#### Records supplied:
= = = = =

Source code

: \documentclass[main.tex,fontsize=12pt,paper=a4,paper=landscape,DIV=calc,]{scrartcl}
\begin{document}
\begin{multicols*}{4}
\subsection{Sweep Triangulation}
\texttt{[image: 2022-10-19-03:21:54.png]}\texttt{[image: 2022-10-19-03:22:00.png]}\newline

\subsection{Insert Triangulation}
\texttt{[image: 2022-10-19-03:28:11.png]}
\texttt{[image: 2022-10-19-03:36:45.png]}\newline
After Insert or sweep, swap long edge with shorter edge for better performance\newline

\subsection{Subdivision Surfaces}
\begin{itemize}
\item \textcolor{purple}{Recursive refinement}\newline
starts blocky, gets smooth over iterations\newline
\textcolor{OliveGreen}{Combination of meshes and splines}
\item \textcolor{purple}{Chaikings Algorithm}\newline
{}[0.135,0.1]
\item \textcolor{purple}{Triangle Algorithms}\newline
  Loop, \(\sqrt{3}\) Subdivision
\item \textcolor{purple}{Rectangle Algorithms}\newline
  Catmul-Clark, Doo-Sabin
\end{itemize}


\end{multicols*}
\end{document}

= = = = =

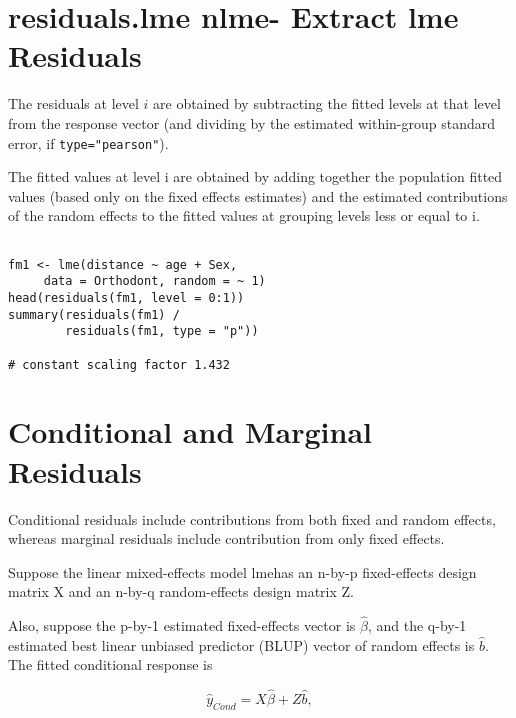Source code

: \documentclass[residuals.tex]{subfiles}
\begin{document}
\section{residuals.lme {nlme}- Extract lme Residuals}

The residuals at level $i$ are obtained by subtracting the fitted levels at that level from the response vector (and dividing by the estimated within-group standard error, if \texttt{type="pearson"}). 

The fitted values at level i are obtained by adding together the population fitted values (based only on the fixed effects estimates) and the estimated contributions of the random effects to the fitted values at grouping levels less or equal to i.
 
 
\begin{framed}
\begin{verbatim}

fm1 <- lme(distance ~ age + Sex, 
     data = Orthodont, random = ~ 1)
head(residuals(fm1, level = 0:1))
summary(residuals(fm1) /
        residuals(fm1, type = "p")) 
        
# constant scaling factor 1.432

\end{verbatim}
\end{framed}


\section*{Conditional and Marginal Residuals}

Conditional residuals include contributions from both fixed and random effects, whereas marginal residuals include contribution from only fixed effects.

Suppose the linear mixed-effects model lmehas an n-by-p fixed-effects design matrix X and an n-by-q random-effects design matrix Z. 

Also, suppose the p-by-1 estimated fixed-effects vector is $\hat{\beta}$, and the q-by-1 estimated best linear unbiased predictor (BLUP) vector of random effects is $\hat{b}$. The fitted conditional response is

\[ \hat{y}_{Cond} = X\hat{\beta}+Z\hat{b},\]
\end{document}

= = = = =

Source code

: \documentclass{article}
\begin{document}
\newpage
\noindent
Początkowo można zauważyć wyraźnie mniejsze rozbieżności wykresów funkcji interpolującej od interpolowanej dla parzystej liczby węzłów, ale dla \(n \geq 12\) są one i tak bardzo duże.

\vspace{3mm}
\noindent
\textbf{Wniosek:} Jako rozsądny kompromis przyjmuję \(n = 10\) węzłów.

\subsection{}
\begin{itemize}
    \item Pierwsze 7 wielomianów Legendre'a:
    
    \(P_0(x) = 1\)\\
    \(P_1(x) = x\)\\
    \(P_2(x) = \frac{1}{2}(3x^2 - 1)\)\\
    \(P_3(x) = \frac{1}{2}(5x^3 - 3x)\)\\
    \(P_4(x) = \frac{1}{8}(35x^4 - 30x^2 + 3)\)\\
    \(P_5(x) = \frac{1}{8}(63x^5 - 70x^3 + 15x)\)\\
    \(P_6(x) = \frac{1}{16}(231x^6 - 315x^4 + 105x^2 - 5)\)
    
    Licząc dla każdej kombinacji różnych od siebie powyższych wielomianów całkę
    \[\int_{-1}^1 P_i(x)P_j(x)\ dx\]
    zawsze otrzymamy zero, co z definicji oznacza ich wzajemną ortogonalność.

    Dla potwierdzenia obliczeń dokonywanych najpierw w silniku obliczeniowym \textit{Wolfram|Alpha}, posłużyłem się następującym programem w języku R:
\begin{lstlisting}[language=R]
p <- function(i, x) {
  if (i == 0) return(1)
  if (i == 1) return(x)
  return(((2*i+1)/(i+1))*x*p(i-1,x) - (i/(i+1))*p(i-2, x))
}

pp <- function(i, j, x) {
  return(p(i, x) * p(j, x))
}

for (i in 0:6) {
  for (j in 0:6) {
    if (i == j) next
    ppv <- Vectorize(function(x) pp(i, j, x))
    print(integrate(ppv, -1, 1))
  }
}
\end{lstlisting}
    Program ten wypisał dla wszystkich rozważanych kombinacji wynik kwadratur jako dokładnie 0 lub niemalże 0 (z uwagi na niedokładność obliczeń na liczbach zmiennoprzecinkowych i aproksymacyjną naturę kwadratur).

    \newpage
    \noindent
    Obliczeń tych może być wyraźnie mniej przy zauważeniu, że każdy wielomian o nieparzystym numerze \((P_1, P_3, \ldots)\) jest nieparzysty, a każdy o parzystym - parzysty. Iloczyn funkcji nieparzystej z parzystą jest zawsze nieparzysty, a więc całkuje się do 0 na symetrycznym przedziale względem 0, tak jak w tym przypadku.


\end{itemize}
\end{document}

= = = = =

#### Task prompt:
For every line above with the word "funkcji" in it, make a copy.

#### Output for this exercise:
Początkowo można zauważyć wyraźnie mniejsze rozbieżności wykresów funkcji interpolującej od interpolowanej dla parzystej liczby węzłów, ale dla \(n \geq 12\) są one i tak bardzo duże.
    Obliczeń tych może być wyraźnie mniej przy zauważeniu, że każdy wielomian o nieparzystym numerze \((P_1, P_3, \ldots)\) jest nieparzysty, a każdy o parzystym - parzysty. Iloczyn funkcji nieparzystej z parzystą jest zawsze nieparzysty, a więc całkuje się do 0 na symetrycznym przedziale względem 0, tak jak w tym przypadku.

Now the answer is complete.